__EXERCISE GOAL__.
Return only those lines of the material that contain "true".

__DATA FOR THIS EXERCISE__.
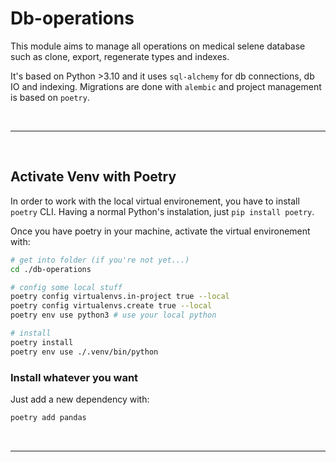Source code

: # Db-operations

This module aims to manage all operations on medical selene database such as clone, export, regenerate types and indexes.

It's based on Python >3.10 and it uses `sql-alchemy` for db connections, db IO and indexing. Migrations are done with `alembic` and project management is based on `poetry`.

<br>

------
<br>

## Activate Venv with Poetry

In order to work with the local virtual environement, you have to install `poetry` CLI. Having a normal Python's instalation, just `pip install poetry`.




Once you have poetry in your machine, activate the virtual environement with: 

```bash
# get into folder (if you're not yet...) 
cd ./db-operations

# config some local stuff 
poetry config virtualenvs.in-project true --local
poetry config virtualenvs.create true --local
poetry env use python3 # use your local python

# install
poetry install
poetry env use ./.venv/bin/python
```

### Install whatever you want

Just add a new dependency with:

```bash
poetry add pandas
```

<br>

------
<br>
* * *
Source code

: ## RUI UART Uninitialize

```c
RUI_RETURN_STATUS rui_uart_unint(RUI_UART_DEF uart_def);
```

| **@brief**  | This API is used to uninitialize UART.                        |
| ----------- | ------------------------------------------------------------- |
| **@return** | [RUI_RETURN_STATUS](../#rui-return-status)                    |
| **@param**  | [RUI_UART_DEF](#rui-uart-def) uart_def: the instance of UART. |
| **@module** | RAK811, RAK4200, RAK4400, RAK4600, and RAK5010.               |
* * *
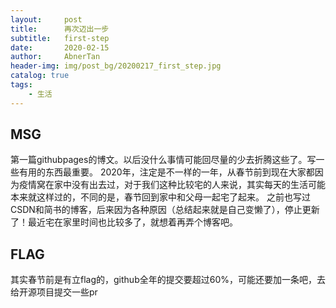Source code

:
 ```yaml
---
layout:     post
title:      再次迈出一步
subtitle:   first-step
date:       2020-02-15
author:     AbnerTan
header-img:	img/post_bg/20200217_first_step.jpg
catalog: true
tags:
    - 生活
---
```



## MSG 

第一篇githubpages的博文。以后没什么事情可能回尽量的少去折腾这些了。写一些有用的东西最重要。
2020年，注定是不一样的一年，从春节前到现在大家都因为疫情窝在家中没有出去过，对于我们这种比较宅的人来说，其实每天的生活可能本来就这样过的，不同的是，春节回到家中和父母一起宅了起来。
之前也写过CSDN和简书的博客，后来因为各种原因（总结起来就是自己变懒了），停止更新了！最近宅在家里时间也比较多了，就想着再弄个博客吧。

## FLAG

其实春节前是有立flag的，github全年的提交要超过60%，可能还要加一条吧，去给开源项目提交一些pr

__FINAL ANSWER__.
poetry config virtualenvs.in-project true --local
poetry config virtualenvs.create true --local
catalog: true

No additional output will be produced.